Semua percakapan manis itu. Semua ucapan dan perkataan yang pernah kulemparkan. Semua janji-janji semu. Itu semua terjadi satu tahun lalu. Dan selama itulah aku melepas diri darinya.


Langkahku pelan melewati Metal detector Bandara. Mengikuti prosedur. Meletakkan barang-barang elektronik. Lantas mengambil kembali satu-satunya tas yang kubawa sambil mengucapkan terima kasih ala kadarnya. Formalitas.

Satu tahun lalu. Aku dengan senang hati menelponnya. Sekedar mengabari jam keberangkatan, jam perkiraan sampainya. Lantas bertanya pertanyaan-pertanyaan tak penting, "Sudah makan ?" atau "Sedang apa?" selama berjam-jam. Itu konyol. Haha.

Bagiku itu konyol. Sepasang manusia semesta yang bertanya kabar satu sama lain hingga mereka dihadapkan oleh dua pilihan takdir langit, ditinggalkan atau meninggalkan. Keduanya sama-sama menyakitkan.

Aku melangkah ke ruang tunggu pesawat. Masih ada puluhan menit sebelum pesawatku lepas landas. Dari kejauhan kulihat awan-awan gelap. Tapi layar tak sama sekali menunjukkan pergantian status penerbanganku.

Ah, cuaca gelap ini mengingatkanku pada sesuatu..

-----///////-----

Malam itu dingin. Hujan deras turun mengguyur Ibukota. Petir bergantian menyambar disana-sini. Awan gelap menyala-nyala. Ini hujan badai. Jalanan dipenuhi oleh mobil-mobil yang bergerak lambat. Para pengendara motor yang merasakan kedinginan disekujur tubuhnya. Mengisi celah-celah sempit antar mobil. Mesin-mesin yang panas. Wajah-wajah yang kelelahan.

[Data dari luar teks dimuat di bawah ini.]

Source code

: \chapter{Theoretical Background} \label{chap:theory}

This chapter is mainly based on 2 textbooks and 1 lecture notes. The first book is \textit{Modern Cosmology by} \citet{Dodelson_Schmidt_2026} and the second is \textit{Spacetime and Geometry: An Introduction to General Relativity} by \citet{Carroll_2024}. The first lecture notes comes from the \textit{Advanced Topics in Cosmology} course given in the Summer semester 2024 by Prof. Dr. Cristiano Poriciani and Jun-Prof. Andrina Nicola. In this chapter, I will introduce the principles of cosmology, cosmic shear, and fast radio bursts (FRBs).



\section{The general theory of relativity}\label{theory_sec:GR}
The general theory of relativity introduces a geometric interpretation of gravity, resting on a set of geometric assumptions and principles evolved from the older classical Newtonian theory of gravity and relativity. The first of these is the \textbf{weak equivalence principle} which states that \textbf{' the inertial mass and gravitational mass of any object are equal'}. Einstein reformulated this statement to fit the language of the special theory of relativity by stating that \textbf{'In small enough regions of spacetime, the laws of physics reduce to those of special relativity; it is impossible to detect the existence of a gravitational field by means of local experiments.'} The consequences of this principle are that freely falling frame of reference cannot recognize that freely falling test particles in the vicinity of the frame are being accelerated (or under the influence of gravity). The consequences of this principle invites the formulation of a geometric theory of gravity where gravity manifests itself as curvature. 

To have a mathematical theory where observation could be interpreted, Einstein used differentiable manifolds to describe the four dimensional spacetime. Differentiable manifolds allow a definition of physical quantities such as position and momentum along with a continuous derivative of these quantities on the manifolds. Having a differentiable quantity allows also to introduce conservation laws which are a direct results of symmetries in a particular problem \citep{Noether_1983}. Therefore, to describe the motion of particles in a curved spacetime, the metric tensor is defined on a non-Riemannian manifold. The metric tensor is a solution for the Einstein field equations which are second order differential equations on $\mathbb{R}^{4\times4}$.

Aku sedang memacu motor. Menuju salah satu restoran terkemuka di pusat kota.

Kamu bilang ini penting. Lantas aku bergegas sebisa mungkin. Menutup laptop. Membiarkan salah satu artikel tulisanku itu terputus di paragraf pentingnya. Meraih naskah cerita dan kunci motor. Lalu terburu-buru menuruni tangga. Tidak ada waktu.

Segala yang bisa kudengarkan sepanjang perjalanan hanyalah detak jam yang seolah berbunyi kencang. Persetan dengan suara klakson, derum kendaraan lain, atau bahkan umpatan mereka yang kendaraannya kulewati tanpa permisi.

Dan aku sampai. 15 menit terlambat. Hanya dua kali aku terlambat dalam tiap-tiap janjiku bertemu denganmu. Yang pertama adalah karena paku-paku yang dengan kurang ajarnya menembus ban motorku. Lantas menggembosi bagian dalamnya dan memaksaku menunggu 30 menit untuk membeli ban daru di bengkel dekat situ.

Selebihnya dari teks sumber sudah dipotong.